Holleeder, die wordt verdacht van meerdere levensdelicten en deelname aan een criminele organisatie, had geëist dat de getuige in zijn zaak niet de status van bedreigde anonieme getuige zou krijgen. Die status kreeg de getuige eerder in een andere zaak: het liquidatieproces Passage.
In de strafzaak tegen Holleeder wilde het openbaar ministerie de getuige opnieuw laten getuigen. De rechter-commissaris (die daarover in eerste instantie beslist) bepaalde dat de getuige ook in de zaak tegen Holleeder moest worden gehoord en dat deze getuige opnieuw anoniem moest worden gehoord.
Holleeder stelde beroep in tegen die beslissing. Hij meende dat de redenen voor de eerdere toekenning van de status van anonieme getuige niet meer aanwezig waren: er zou geen actuele informatie zijn waaruit bleek dat de getuige zich nog zodanig bedreigd kan achten dat er moet worden gevreesd voor het leven, de gezondheid of de veiligheid dan wel de ontwrichting van het gezinsleven of het sociaaleconomisch bestaan van deze getuige of een andere persoon.

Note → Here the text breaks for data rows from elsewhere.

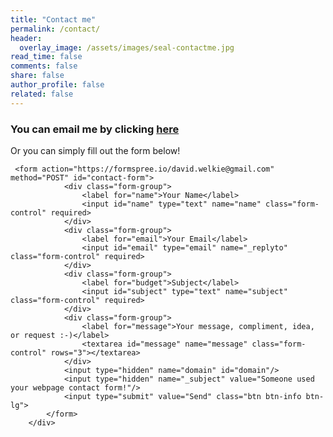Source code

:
 ```yaml
---
title: "Contact me"
permalink: /contact/
header:
  overlay_image: /assets/images/seal-contactme.jpg
read_time: false
comments: false
share: false
author_profile: false 
related: false
---
```


   <div class="col-sm bg-light text-info font-weight-bold px-5 py-4 rounded shadow">
            <h3 class="text-secondary mb-4 font-weight-light">You can email me by clicking <a href="mailto:david.welkie@gmail.com">here</a></h3>
     Or you can simply fill out the form below!
     
     <form action="https://formspree.io/david.welkie@gmail.com" method="POST" id="contact-form">
                <div class="form-group">
                    <label for="name">Your Name</label>
                    <input id="name" type="text" name="name" class="form-control" required>
                </div>
                <div class="form-group">
                    <label for="email">Your Email</label>
                    <input id="email" type="email" name="_replyto" class="form-control" required>
                </div>
                <div class="form-group">
                    <label for="budget">Subject</label>
                    <input id="subject" type="text" name="subject" class="form-control" required>
                </div>
                <div class="form-group">
                    <label for="message">Your message, compliment, idea, or request :-)</label>
                    <textarea id="message" name="message" class="form-control" rows="3"></textarea>
                </div>
                <input type="hidden" name="domain" id="domain"/>
                <input type="hidden" name="_subject" value="Someone used your webpage contact form!"/>
                <input type="submit" value="Send" class="btn btn-info btn-lg">
            </form>
        </div>
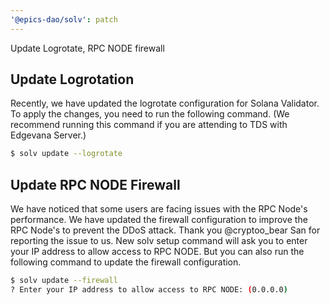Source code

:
 ```yaml
---
'@epics-dao/solv': patch
---
```


Update Logrotate, RPC NODE firewall

## Update Logrotation

Recently, we have updated the logrotate configuration for Solana Validator.
To apply the changes, you need to run the following command.
(We recommend running this command if you are attending to TDS with Edgevana Server.)

```bash
$ solv update --logrotate
```

## Update RPC NODE Firewall

We have noticed that some users are facing issues with the RPC Node's performance.
We have updated the firewall configuration to improve the RPC Node's to prevent the DDoS attack.
Thank you @cryptoo_bear San for reporting the issue to us.
New solv setup command will ask you to enter your IP address to allow access to RPC NODE.
But you can also run the following command to update the firewall configuration.

```bash
$ solv update --firewall
? Enter your IP address to allow access to RPC NODE: (0.0.0.0)
```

In het beroep dat Holleeder daartegen instelde, heeft de rechtbank nu beslist dat de getuige anoniem moet worden gehoord. De twee strafzaken (Passage en de strafzaak tegen Holleeder) zijn dusdanig met elkaar verweven dat eenzelfde statusverlening aan Q5 voor de hand ligt. De rechtbank ziet geen aanleiding te twijfelen aan het voortbestaan van de bedreigende situatie.